** Opening Records for this exercise block **
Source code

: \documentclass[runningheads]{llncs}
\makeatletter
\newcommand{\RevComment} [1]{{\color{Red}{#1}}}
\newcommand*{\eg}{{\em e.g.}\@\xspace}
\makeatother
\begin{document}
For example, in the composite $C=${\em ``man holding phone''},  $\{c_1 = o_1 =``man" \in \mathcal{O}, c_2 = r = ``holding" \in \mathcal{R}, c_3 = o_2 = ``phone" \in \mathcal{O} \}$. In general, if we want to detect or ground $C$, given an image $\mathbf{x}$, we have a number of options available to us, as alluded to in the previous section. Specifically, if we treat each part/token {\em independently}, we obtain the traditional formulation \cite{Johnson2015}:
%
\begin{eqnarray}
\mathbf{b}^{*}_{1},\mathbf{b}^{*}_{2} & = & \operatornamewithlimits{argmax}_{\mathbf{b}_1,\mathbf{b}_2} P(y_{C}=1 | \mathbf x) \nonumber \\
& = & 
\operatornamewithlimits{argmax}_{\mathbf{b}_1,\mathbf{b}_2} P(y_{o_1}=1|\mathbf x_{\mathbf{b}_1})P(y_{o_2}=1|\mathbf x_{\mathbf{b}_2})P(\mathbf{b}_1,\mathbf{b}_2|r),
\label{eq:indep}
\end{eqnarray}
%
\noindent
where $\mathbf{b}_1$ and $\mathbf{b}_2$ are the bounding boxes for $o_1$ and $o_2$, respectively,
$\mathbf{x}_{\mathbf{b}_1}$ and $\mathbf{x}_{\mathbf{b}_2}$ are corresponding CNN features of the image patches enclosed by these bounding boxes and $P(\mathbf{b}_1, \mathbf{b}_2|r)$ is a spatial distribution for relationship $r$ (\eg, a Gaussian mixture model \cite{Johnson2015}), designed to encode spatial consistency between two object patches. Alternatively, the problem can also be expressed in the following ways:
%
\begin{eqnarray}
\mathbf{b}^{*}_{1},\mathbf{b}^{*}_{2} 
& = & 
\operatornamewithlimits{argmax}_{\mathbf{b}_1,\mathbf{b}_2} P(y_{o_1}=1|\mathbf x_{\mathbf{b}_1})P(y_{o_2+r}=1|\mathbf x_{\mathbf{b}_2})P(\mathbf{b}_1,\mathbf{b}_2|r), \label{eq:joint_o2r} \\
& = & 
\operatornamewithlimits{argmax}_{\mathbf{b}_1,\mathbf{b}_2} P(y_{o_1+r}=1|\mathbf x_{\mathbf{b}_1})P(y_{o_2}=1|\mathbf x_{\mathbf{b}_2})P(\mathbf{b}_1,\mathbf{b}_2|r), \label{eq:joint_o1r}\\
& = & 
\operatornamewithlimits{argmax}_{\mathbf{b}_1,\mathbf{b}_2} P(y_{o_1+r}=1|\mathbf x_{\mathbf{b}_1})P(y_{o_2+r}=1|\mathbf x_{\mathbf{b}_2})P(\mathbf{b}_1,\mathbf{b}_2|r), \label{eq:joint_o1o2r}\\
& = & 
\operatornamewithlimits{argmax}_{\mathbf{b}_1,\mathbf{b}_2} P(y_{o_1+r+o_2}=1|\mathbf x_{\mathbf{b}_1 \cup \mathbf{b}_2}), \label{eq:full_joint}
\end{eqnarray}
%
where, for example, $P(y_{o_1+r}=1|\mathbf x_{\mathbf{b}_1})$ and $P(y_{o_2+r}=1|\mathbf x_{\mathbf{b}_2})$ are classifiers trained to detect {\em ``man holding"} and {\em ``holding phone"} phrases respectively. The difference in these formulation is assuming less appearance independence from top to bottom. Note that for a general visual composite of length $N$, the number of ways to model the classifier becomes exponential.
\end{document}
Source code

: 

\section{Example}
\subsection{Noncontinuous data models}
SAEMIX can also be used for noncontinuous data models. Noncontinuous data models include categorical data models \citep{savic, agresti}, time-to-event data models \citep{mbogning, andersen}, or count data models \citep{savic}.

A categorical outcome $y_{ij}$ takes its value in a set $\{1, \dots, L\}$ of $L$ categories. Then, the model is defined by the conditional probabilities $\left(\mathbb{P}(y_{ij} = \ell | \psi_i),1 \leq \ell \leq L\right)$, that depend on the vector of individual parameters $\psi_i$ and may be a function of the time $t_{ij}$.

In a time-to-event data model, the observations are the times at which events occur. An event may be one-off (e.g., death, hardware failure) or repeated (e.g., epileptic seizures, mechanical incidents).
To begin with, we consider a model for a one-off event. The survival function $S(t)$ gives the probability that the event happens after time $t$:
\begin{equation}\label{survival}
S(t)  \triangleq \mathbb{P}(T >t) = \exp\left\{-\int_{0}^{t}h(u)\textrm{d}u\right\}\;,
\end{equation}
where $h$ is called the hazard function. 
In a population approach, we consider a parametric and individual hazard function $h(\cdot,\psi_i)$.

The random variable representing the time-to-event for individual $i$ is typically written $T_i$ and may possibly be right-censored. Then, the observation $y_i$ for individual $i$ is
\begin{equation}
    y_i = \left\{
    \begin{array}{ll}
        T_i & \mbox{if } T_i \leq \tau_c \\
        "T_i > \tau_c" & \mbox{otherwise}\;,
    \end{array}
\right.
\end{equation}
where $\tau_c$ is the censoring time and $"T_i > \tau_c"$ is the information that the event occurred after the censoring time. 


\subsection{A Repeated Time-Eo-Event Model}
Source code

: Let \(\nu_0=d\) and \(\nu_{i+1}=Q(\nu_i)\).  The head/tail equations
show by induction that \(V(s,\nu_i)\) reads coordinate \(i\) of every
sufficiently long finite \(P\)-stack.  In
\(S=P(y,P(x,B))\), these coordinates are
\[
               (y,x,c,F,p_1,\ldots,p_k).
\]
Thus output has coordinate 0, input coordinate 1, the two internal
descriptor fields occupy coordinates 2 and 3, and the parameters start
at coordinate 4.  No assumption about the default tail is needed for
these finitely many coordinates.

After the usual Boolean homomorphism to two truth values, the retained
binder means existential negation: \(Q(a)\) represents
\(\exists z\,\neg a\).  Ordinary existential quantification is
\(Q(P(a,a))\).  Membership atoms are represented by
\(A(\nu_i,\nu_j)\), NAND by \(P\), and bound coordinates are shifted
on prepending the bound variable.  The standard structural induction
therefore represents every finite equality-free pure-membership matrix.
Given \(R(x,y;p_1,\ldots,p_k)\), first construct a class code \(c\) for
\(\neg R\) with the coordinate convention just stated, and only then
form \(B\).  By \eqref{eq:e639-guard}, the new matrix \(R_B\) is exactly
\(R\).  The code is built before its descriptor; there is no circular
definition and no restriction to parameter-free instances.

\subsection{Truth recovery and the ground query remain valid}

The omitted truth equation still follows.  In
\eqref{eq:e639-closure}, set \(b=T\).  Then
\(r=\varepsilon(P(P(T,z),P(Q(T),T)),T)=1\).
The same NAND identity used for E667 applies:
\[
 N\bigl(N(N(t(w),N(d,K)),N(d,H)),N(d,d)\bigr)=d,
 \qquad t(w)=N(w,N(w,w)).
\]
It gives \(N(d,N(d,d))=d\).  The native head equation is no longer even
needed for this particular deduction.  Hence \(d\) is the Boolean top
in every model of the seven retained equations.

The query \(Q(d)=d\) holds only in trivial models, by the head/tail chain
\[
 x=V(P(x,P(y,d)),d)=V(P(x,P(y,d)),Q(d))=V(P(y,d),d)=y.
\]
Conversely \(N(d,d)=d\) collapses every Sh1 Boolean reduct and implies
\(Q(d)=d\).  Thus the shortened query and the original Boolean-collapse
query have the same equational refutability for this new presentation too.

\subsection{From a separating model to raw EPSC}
** Closing Records for this exercise block **
* _What to produce_
Your answer must be the records themselves, output again exactly.

* _Exercise output_
Source code

: \documentclass[runningheads]{llncs}
\makeatletter
\newcommand{\RevComment} [1]{{\color{Red}{#1}}}
\newcommand*{\eg}{{\em e.g.}\@\xspace}
\makeatother
\begin{document}
For example, in the composite $C=${\em ``man holding phone''},  $\{c_1 = o_1 =``man" \in \mathcal{O}, c_2 = r = ``holding" \in \mathcal{R}, c_3 = o_2 = ``phone" \in \mathcal{O} \}$. In general, if we want to detect or ground $C$, given an image $\mathbf{x}$, we have a number of options available to us, as alluded to in the previous section. Specifically, if we treat each part/token {\em independently}, we obtain the traditional formulation \cite{Johnson2015}:
%
\begin{eqnarray}
\mathbf{b}^{*}_{1},\mathbf{b}^{*}_{2} & = & \operatornamewithlimits{argmax}_{\mathbf{b}_1,\mathbf{b}_2} P(y_{C}=1 | \mathbf x) \nonumber \\
& = & 
\operatornamewithlimits{argmax}_{\mathbf{b}_1,\mathbf{b}_2} P(y_{o_1}=1|\mathbf x_{\mathbf{b}_1})P(y_{o_2}=1|\mathbf x_{\mathbf{b}_2})P(\mathbf{b}_1,\mathbf{b}_2|r),
\label{eq:indep}
\end{eqnarray}
%
\noindent
where $\mathbf{b}_1$ and $\mathbf{b}_2$ are the bounding boxes for $o_1$ and $o_2$, respectively,
$\mathbf{x}_{\mathbf{b}_1}$ and $\mathbf{x}_{\mathbf{b}_2}$ are corresponding CNN features of the image patches enclosed by these bounding boxes and $P(\mathbf{b}_1, \mathbf{b}_2|r)$ is a spatial distribution for relationship $r$ (\eg, a Gaussian mixture model \cite{Johnson2015}), designed to encode spatial consistency between two object patches. Alternatively, the problem can also be expressed in the following ways:
%
\begin{eqnarray}
\mathbf{b}^{*}_{1},\mathbf{b}^{*}_{2} 
& = & 
\operatornamewithlimits{argmax}_{\mathbf{b}_1,\mathbf{b}_2} P(y_{o_1}=1|\mathbf x_{\mathbf{b}_1})P(y_{o_2+r}=1|\mathbf x_{\mathbf{b}_2})P(\mathbf{b}_1,\mathbf{b}_2|r), \label{eq:joint_o2r} \\
& = & 
\operatornamewithlimits{argmax}_{\mathbf{b}_1,\mathbf{b}_2} P(y_{o_1+r}=1|\mathbf x_{\mathbf{b}_1})P(y_{o_2}=1|\mathbf x_{\mathbf{b}_2})P(\mathbf{b}_1,\mathbf{b}_2|r), \label{eq:joint_o1r}\\
& = & 
\operatornamewithlimits{argmax}_{\mathbf{b}_1,\mathbf{b}_2} P(y_{o_1+r}=1|\mathbf x_{\mathbf{b}_1})P(y_{o_2+r}=1|\mathbf x_{\mathbf{b}_2})P(\mathbf{b}_1,\mathbf{b}_2|r), \label{eq:joint_o1o2r}\\
& = & 
\operatornamewithlimits{argmax}_{\mathbf{b}_1,\mathbf{b}_2} P(y_{o_1+r+o_2}=1|\mathbf x_{\mathbf{b}_1 \cup \mathbf{b}_2}), \label{eq:full_joint}
\end{eqnarray}
%
where, for example, $P(y_{o_1+r}=1|\mathbf x_{\mathbf{b}_1})$ and $P(y_{o_2+r}=1|\mathbf x_{\mathbf{b}_2})$ are classifiers trained to detect {\em ``man holding"} and {\em ``holding phone"} phrases respectively. The difference in these formulation is assuming less appearance independence from top to bottom. Note that for a general visual composite of length $N$, the number of ways to model the classifier becomes exponential.
\end{document}
Source code

: 

\section{Example}
\subsection{Noncontinuous data models}
SAEMIX can also be used for noncontinuous data models. Noncontinuous data models include categorical data models \citep{savic, agresti}, time-to-event data models \citep{mbogning, andersen}, or count data models \citep{savic}.

A categorical outcome $y_{ij}$ takes its value in a set $\{1, \dots, L\}$ of $L$ categories. Then, the model is defined by the conditional probabilities $\left(\mathbb{P}(y_{ij} = \ell | \psi_i),1 \leq \ell \leq L\right)$, that depend on the vector of individual parameters $\psi_i$ and may be a function of the time $t_{ij}$.

In a time-to-event data model, the observations are the times at which events occur. An event may be one-off (e.g., death, hardware failure) or repeated (e.g., epileptic seizures, mechanical incidents).
To begin with, we consider a model for a one-off event. The survival function $S(t)$ gives the probability that the event happens after time $t$:
\begin{equation}\label{survival}
S(t)  \triangleq \mathbb{P}(T >t) = \exp\left\{-\int_{0}^{t}h(u)\textrm{d}u\right\}\;,
\end{equation}
where $h$ is called the hazard function. 
In a population approach, we consider a parametric and individual hazard function $h(\cdot,\psi_i)$.

The random variable representing the time-to-event for individual $i$ is typically written $T_i$ and may possibly be right-censored. Then, the observation $y_i$ for individual $i$ is
\begin{equation}
    y_i = \left\{
    \begin{array}{ll}
        T_i & \mbox{if } T_i \leq \tau_c \\
        "T_i > \tau_c" & \mbox{otherwise}\;,
    \end{array}
\right.
\end{equation}
where $\tau_c$ is the censoring time and $"T_i > \tau_c"$ is the information that the event occurred after the censoring time. 


\subsection{A Repeated Time-Eo-Event Model}
Source code

: Let \(\nu_0=d\) and \(\nu_{i+1}=Q(\nu_i)\).  The head/tail equations
show by induction that \(V(s,\nu_i)\) reads coordinate \(i\) of every
sufficiently long finite \(P\)-stack.  In
\(S=P(y,P(x,B))\), these coordinates are
\[
               (y,x,c,F,p_1,\ldots,p_k).
\]
Thus output has coordinate 0, input coordinate 1, the two internal
descriptor fields occupy coordinates 2 and 3, and the parameters start
at coordinate 4.  No assumption about the default tail is needed for
these finitely many coordinates.

After the usual Boolean homomorphism to two truth values, the retained
binder means existential negation: \(Q(a)\) represents
\(\exists z\,\neg a\).  Ordinary existential quantification is
\(Q(P(a,a))\).  Membership atoms are represented by
\(A(\nu_i,\nu_j)\), NAND by \(P\), and bound coordinates are shifted
on prepending the bound variable.  The standard structural induction
therefore represents every finite equality-free pure-membership matrix.
Given \(R(x,y;p_1,\ldots,p_k)\), first construct a class code \(c\) for
\(\neg R\) with the coordinate convention just stated, and only then
form \(B\).  By \eqref{eq:e639-guard}, the new matrix \(R_B\) is exactly
\(R\).  The code is built before its descriptor; there is no circular
definition and no restriction to parameter-free instances.

\subsection{Truth recovery and the ground query remain valid}

The omitted truth equation still follows.  In
\eqref{eq:e639-closure}, set \(b=T\).  Then
\(r=\varepsilon(P(P(T,z),P(Q(T),T)),T)=1\).
The same NAND identity used for E667 applies:
\[
 N\bigl(N(N(t(w),N(d,K)),N(d,H)),N(d,d)\bigr)=d,
 \qquad t(w)=N(w,N(w,w)).
\]
It gives \(N(d,N(d,d))=d\).  The native head equation is no longer even
needed for this particular deduction.  Hence \(d\) is the Boolean top
in every model of the seven retained equations.

The query \(Q(d)=d\) holds only in trivial models, by the head/tail chain
\[
 x=V(P(x,P(y,d)),d)=V(P(x,P(y,d)),Q(d))=V(P(y,d),d)=y.
\]
Conversely \(N(d,d)=d\) collapses every Sh1 Boolean reduct and implies
\(Q(d)=d\).  Thus the shortened query and the original Boolean-collapse
query have the same equational refutability for this new presentation too.

\subsection{From a separating model to raw EPSC}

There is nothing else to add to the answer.